● Work to be completed:
For each line below that holds the word "numbers", make a copy.

Saved data entries
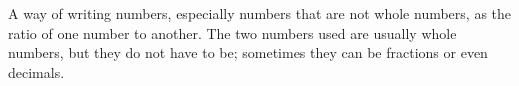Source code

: A way of writing numbers, especially numbers that
are not whole numbers, as the ratio of one number to 
another. The two numbers used are usually whole numbers,
but they do not have to be; sometimes they can be fractions
or even decimals.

● Response area:
: A way of writing numbers, especially numbers that
are not whole numbers, as the ratio of one number to 
another. The two numbers used are usually whole numbers,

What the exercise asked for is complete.